Somebody ought to tell Mark Zuckerberg the one about the crooked physicist, the transgender lawyer and the ex-secretary of state who tried to build a blimp-based Internet service...when Zuck was 11 years old.

Over the past 20 years, the idea of serving up broadband Internet from flying machines—blimps, drones, low-flying satellites—has made some really smart, successful people temporarily lose their minds. Today it's Facebook's Zuckerberg and Google co-founder Larry Page. They were preceded by an impressive list that includes Bill Gates, cell-phone pioneer Craig McCaw, Motorola family scion Chris Galvin and the late Alexander Haig, Ronald Reagan's zealous secretary of state.

It would be great if some super-smart people can make a sky-based Internet happen. But so far, they've only proved it can't be done.

At the end of March, Zuckerberg unveiled a new Facebook lab he will fill with aeronautics experts and space scientists. Their goal is to develop what Zuckerberg calls "connectivity aircraft" that can soar overhead and deliver Internet to people who live in remote places and have yet to discover the joy of cat videos.

To give the lab a jump start, Facebook bought a company called Ascenta, which is working on solar-powered drones that could be able to stay aloft for months. Pack the drones with broadband Internet gear, Facebook's thinking goes, and they could use radio waves to connect to devices on the ground with special antennae. If a user in, say, one of the poorest regions of India were to take a break from struggling to survive to "like" a Facebook post, the signal would go up to a drone, which would relay the data to other circling drones via laser beam, until the system could find a drone near a land tower that can receive the "like" and send it on to Facebook's data center in Prineville, Ore.

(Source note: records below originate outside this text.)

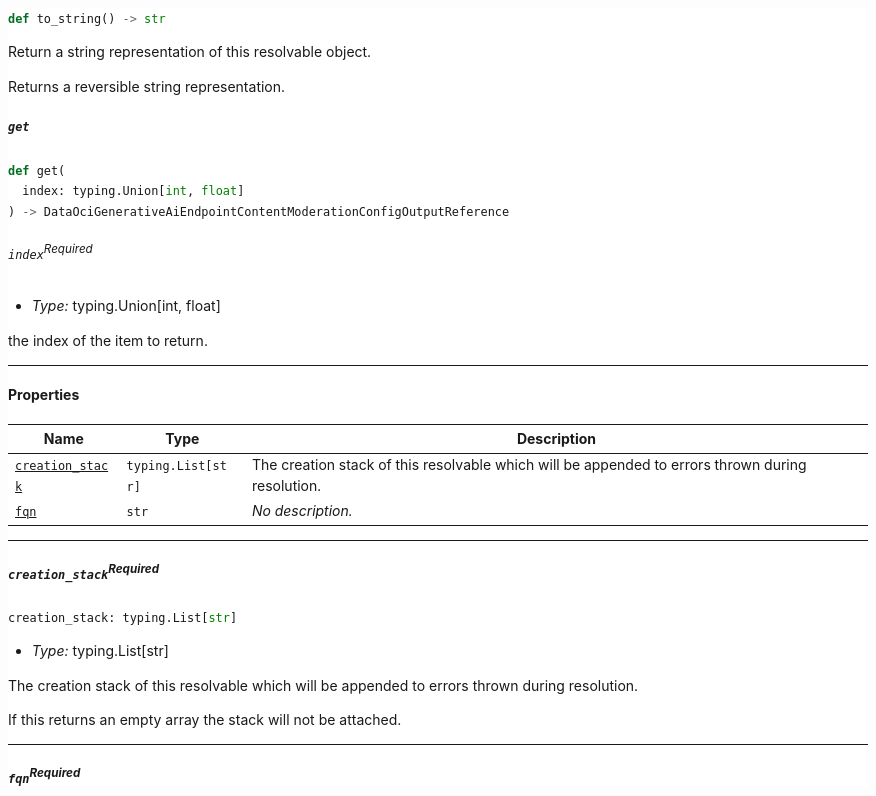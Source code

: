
 ```python
def to_string() -> str
```

Return a string representation of this resolvable object.

Returns a reversible string representation.

##### `get` <a name="get" id="rhizo-co-terraform-provider-oci.dataOciGenerativeAiEndpoint.DataOciGenerativeAiEndpointContentModerationConfigList.get"></a>

```python
def get(
  index: typing.Union[int, float]
) -> DataOciGenerativeAiEndpointContentModerationConfigOutputReference
```

###### `index`<sup>Required</sup> <a name="index" id="rhizo-co-terraform-provider-oci.dataOciGenerativeAiEndpoint.DataOciGenerativeAiEndpointContentModerationConfigList.get.parameter.index"></a>

- *Type:* typing.Union[int, float]

the index of the item to return.

---


#### Properties <a name="Properties" id="Properties"></a>

| **Name** | **Type** | **Description** |
| --- | --- | --- |
| <code><a href="#rhizo-co-terraform-provider-oci.dataOciGenerativeAiEndpoint.DataOciGenerativeAiEndpointContentModerationConfigList.property.creationStack">creation_stack</a></code> | <code>typing.List[str]</code> | The creation stack of this resolvable which will be appended to errors thrown during resolution. |
| <code><a href="#rhizo-co-terraform-provider-oci.dataOciGenerativeAiEndpoint.DataOciGenerativeAiEndpointContentModerationConfigList.property.fqn">fqn</a></code> | <code>str</code> | *No description.* |

---

##### `creation_stack`<sup>Required</sup> <a name="creation_stack" id="rhizo-co-terraform-provider-oci.dataOciGenerativeAiEndpoint.DataOciGenerativeAiEndpointContentModerationConfigList.property.creationStack"></a>

```python
creation_stack: typing.List[str]
```

- *Type:* typing.List[str]

The creation stack of this resolvable which will be appended to errors thrown during resolution.

If this returns an empty array the stack will not be attached.

---

##### `fqn`<sup>Required</sup> <a name="fqn" id="rhizo-co-terraform-provider-oci.dataOciGenerativeAiEndpoint.DataOciGenerativeAiEndpointContentModerationConfigList.property.fqn"></a>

No part of this system works right now, but that's why Facebook is calling it a lab. Labs are where tech companies put things that don't work.

Google is also in this stratospheric race. Its version is called Project Loon, a name that suggests Google should at least get points for a sense of humor. Instead of Facebook's winged drone, Loon will rely on high-tech balloons—perhaps thousands of them floating in the stratosphere. They, too, would be able to get radio signals from the ground, and shoot the signals to each other until one balloon can beam the data packets down to a land tower.

Loon is part of Google X, which is Google's lab. That means Loon doesn't work yet either.

Google is running a Loon pilot program in New Zealand, which has 20 times more sheep than people. (Maybe Google Analytics picked up that sheep search to buy stuff from China on Ali-baaa-baaa.)

Given enough time, the brilliant people hired by Facebook and Google for these projects could probably develop a viable airborne Internet. But this circles back to why such efforts by other brilliant people failed at this game: Time killed them.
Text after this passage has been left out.